■ Your instructions: Copy out each line of the data that includes the string "This".

■ Stored data:
※

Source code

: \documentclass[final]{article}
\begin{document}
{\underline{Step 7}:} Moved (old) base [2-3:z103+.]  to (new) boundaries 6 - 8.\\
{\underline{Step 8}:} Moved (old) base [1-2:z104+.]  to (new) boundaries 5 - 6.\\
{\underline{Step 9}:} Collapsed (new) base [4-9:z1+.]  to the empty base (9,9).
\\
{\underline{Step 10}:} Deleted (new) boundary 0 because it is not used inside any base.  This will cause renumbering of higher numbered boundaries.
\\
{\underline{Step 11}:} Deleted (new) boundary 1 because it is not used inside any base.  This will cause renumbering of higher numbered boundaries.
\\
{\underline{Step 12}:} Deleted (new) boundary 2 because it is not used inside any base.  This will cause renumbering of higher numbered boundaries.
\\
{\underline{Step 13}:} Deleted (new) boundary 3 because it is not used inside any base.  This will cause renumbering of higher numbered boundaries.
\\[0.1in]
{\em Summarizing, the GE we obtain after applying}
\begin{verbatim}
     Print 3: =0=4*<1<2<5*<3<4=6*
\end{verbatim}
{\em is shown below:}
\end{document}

※

■ Response:
{\underline{Step 10}:} Deleted (new) boundary 0 because it is not used inside any base.  This will cause renumbering of higher numbered boundaries.
{\underline{Step 11}:} Deleted (new) boundary 1 because it is not used inside any base.  This will cause renumbering of higher numbered boundaries.
{\underline{Step 12}:} Deleted (new) boundary 2 because it is not used inside any base.  This will cause renumbering of higher numbered boundaries.
{\underline{Step 13}:} Deleted (new) boundary 3 because it is not used inside any base.  This will cause renumbering of higher numbered boundaries.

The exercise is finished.